Tribunal Administratif d'Orléans — Décision N° TA45-2404459

mercredi 1 avril 2026

JuridictionTribunal Administratif d'Orléans
SectionTribunal Administratif d'Orléans
N° DossierTA45-2404459
TypeDécision
RecoursPlein contentieux
PublicationC
FormationJuge unique 4ème chambre
Avocat requérantSCP THEMIS AVOCATS & ASSOCIES

Résumé IA

Le Tribunal Administratif d'Orléans a rejeté la demande d'indemnisation d'un détenu suite à deux fouilles intégrales subies en juin 2023. Le tribunal a estimé que ces fouilles, ordonnées par le chef d'établissement, étaient justifiées par les nécessités de sécurité et de bon ordre au sein du centre de détention, conformément aux articles L. 225-1 et suivants du code pénitentiaire. Il a jugé qu'elles ne constituaient ni une faute de nature à engager la responsabilité de l'État, ni un traitement dégradant au sens de l'article 3 de la Convention européenne des droits de l'homme.

Texte intégral

Vu la procédure suivante :

Par une requête, enregistrée le 21 octobre 2024, M. B... A..., représenté par la SCP Thémis avocats & associés, demande au tribunal :

1°) de condamner l’Etat à lui verser la somme de 200 euros, assortie des intérêts au taux légal et de la capitalisation de ces intérêts, en réparation du préjudice qu’il estime avoir subi du fait deux fouilles intégrales dont il a fait l’objet le 26 et 27 juin 2023 ;

2°) de mettre à la charge de l’Etat une somme de 1 500 euros, à verser à son conseil, en application des dispositions combinées des articles L. 761-1 du code de justice administrative et 37 de la loi du 10 juillet 1991.

Il soutient que :
- il a été soumis à deux fouilles à corps les 26 et 27 juin 2023 au cours de son incarcération au centre de détention de Châteaudun, alors qu’il n’est pas contesté que son comportement en détention ne soulevait pas de difficultés particulières, que ses fréquentations étaient connues et que les soupçons de risque d’introduction d’objets ou de substances prohibés ne sont pas fondés ;
- en ordonnant ces fouilles intégrales, le chef d’établissement a méconnu les articles L. 225-1 et suivants du code pénitentiaire, les articles R. 225-1 et suivants du même code ainsi que l’article 3 de la convention européenne de sauvegarde des droits de l’homme et des libertés fondamentales ; ce faisant, l’administration pénitentiaire a commis une faute de nature à engager la responsabilité de l’Etat ;
- son préjudice doit être évalué à 200 euros.
Par un mémoire en défense, enregistré le 30 janvier 2026, le ministre d'Etat, garde des sceaux, ministre de la justice conclut au rejet de la requête.

Il fait valoir que :
- les fouilles auxquelles M. A... a été soumis sont justifiées au regard du contexte dans lequel elles ont été réalisées ainsi que par son comportement antérieur en détention ;
- la matérialité du préjudice n’est pas démontrée et à supposer qu’elle le soit, le montant de l’indemnisation devra être ramené à de plus justes proportions.

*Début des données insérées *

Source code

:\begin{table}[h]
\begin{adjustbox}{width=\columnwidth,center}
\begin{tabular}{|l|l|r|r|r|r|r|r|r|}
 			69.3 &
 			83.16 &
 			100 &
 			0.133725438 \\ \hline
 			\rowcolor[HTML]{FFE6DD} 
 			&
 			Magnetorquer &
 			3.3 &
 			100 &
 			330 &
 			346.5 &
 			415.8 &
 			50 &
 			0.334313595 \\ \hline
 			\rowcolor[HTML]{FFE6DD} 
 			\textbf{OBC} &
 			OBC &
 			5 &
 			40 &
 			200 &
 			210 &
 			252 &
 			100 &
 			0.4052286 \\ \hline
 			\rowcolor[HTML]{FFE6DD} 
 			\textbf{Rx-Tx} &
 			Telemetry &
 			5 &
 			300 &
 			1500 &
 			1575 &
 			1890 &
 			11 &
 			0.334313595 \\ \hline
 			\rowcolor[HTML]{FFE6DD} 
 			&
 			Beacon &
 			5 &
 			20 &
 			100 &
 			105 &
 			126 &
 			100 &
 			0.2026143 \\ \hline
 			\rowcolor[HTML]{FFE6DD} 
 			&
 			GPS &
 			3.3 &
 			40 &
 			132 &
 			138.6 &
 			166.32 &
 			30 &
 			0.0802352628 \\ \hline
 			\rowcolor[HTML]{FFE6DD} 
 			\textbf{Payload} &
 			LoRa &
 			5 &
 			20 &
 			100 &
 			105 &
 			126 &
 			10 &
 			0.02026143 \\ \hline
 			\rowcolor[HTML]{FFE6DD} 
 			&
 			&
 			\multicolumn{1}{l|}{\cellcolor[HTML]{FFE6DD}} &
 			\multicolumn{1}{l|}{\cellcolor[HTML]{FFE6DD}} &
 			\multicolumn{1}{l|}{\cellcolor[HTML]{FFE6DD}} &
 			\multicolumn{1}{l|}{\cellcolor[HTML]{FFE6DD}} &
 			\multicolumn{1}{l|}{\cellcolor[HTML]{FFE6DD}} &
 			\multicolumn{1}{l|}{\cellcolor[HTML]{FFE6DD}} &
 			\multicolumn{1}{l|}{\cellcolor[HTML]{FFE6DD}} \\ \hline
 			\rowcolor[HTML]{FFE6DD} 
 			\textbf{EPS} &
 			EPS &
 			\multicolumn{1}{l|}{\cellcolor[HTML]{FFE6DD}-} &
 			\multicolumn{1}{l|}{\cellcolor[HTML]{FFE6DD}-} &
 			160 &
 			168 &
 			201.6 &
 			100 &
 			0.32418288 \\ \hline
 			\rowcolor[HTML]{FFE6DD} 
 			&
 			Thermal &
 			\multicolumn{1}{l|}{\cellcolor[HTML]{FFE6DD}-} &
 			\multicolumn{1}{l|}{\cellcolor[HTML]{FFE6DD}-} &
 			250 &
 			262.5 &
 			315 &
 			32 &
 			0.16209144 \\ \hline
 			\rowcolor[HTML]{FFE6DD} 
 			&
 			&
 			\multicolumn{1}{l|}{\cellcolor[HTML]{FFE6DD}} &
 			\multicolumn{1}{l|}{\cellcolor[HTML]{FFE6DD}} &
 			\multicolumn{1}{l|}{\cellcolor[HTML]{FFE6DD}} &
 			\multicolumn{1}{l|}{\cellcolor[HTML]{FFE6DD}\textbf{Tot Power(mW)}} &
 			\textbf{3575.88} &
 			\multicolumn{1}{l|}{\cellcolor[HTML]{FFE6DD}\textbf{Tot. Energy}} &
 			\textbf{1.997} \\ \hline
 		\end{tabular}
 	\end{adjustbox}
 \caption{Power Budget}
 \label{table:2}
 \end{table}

M. A... a été admis au bénéfice de l’aide juridictionnelle totale par une décision du 18 décembre 2024.

Vu les autres pièces du dossier.

Vu :
- la convention européenne de sauvegarde des droits de l’homme et des libertés fondamentales ;
- le code pénitentiaire ;
- la loi n° 91-647 du 10 juillet 1991 ;
- le code de justice administrative.

Le président du tribunal a désigné Mme Lesieux, vice-présidente, pour statuer sur les litiges relevant de l’article R. 222-13 du code de justice administrative.

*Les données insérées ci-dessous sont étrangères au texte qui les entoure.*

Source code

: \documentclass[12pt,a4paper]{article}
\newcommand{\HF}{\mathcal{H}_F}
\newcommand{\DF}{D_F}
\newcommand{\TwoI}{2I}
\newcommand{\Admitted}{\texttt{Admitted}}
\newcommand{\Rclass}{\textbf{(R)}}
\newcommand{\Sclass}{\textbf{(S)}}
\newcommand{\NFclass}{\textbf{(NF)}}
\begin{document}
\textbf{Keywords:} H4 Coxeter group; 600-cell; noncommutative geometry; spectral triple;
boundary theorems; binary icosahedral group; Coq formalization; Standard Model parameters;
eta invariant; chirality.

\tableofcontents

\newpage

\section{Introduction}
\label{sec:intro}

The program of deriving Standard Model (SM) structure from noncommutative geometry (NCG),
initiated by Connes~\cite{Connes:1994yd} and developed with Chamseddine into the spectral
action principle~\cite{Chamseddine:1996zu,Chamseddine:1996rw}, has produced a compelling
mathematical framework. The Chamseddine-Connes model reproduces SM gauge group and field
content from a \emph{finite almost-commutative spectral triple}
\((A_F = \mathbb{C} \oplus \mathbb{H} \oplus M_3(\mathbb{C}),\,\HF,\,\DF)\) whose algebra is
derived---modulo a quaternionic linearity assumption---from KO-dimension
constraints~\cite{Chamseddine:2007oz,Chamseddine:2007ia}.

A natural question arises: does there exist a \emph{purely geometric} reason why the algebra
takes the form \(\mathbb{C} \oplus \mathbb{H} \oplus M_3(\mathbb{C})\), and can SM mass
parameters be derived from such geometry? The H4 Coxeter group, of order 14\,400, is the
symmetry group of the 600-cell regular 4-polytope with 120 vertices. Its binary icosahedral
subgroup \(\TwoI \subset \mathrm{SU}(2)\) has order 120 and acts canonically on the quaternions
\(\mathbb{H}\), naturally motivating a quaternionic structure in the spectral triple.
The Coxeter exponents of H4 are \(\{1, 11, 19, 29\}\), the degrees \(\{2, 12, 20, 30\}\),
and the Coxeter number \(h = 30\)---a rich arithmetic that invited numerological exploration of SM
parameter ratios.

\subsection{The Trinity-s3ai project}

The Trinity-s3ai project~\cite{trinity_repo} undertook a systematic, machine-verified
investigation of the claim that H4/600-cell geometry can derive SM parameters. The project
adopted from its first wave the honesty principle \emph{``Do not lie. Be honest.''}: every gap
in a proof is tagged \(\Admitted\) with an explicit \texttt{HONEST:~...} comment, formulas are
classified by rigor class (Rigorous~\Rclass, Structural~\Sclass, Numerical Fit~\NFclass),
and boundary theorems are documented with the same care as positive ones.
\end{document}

Les parties ont été régulièrement averties du jour de l’audience.

Ont été entendus au cours de l’audience publique :
- le rapport de Mme Lesieux,
- et les conclusions de M. Gauthier, rapporteur public.

Considérant ce qui suit :

M. B... A..., écroué le 28 novembre 2019, a été incarcéré en dernier lieu au centre de détention de Châteaudun du 1er février 2021 au 3 avril 2024, date de sa libération. Il a fait l'objet de deux fouilles intégrales les 26 et 27 juin 2023 dont il estime qu'elles n'étaient pas justifiées. Sa demande indemnitaire préalable ayant été rejetée, il demande au tribunal de condamner l'Etat à lui verser la somme de 200 euros en réparation du préjudice qu'il estime avoir subi du fait de ces fouilles.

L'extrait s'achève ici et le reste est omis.